The question was asked by Sue Charman on the UK Finance Lab, How do we start predicting ecosystem decline, and if business is capable of changing?
One way is to begin to use more scientific measures of the net effect of things. There are some rather major problems with “sustainability arithmetic”, you might call it.
People tend to mix statements of social values and the numbers they use in a way that is very forgiving for whatever purpose intended. I don’t exaggerate. For one familiar example, people count their own personal waste items as their environmental impacts, such as the number of plastic bags they use. They might count their efficiency in limiting cooking and cleaning, or running the AC, etc.
The real scale of their environmental impact, adding to economic risks, is hardly related to their personal waste at all, though.
What personal impacts are directly related to is the scale of their personal income, and everyone is making every effort to increase it. Big income big demand on the resources of the earth.

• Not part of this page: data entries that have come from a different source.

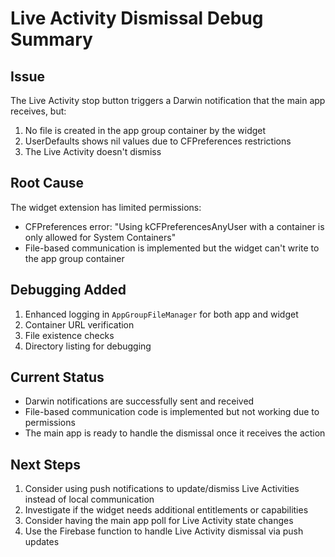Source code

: # Live Activity Dismissal Debug Summary

## Issue
The Live Activity stop button triggers a Darwin notification that the main app receives, but:
1. No file is created in the app group container by the widget
2. UserDefaults shows nil values due to CFPreferences restrictions
3. The Live Activity doesn't dismiss

## Root Cause
The widget extension has limited permissions:
- CFPreferences error: "Using kCFPreferencesAnyUser with a container is only allowed for System Containers"
- File-based communication is implemented but the widget can't write to the app group container

## Debugging Added
1. Enhanced logging in `AppGroupFileManager` for both app and widget
2. Container URL verification
3. File existence checks
4. Directory listing for debugging

## Current Status
- Darwin notifications are successfully sent and received
- File-based communication code is implemented but not working due to permissions
- The main app is ready to handle the dismissal once it receives the action

## Next Steps
1. Consider using push notifications to update/dismiss Live Activities instead of local communication
2. Investigate if the widget needs additional entitlements or capabilities
3. Consider having the main app poll for Live Activity state changes
4. Use the Firebase function to handle Live Activity dismissal via push updates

Whether they cut back on one thing or another they’re still going to spend or invest all their income. In a market economy every dollar tends to have equal effect, each representing average resource use for the service provided.
The simplest starting point for estimating the total is ~6000btu/$, the global use of fuels to produce total GDP.
Using that principle correctly as we do in our paper on EROI for Wind Farms to measure the total impact of whole business systems, what you find is even the world professional standard for adding up the totals of things, Life Cycle Cost Analysis (LCA) is off by 500% due to a similar social value error. LCA measures only the impacts of the technology used… and not of the business operations, services, commerce, people, etc.
Having accurate measures for resource use for different things will then let you make legitimate comparisons and value judgments relative to the resources the earth has left. Then of course, to get to the question asked, you can assess the risk on individual businesses for whether pushing up the price of diminishing resources will prevent some industries that once used them from continuing to operate.
That’s one half of the limit question we really need to get a handle on. The second half is asking, once we use up the affordable supplies of important resources, how are we going to operate an economy without them while looking for some affordable substitute? That’s the one that the Peak Oil people have been projecting and seeing a very bumpy downward staircase of oil supply contractions over the next 20 years.
We have no substitute for oil really, and its affordable supplies do appear to be running out as we speak whether you consider the probably underestimated costs of responding to climate change or not.
The real problem to me, though, is that time lag between running out of affordable stuff and finding an affordable substitute. The sole guiding principle of finance is to use the genius of the markets to use up all affordable resources at ever faster rates, assuming that bigger supplies of cheaper resources are around the corner.
For 60+ years we’ve been looking around the corner,… and still don’t see them coming. What the rule of finance does not consider is the “precautionary principle” of asking what’s next. I think financial balance sheets need to be required to begin showing a reasonable estimate of “what’s next ?”.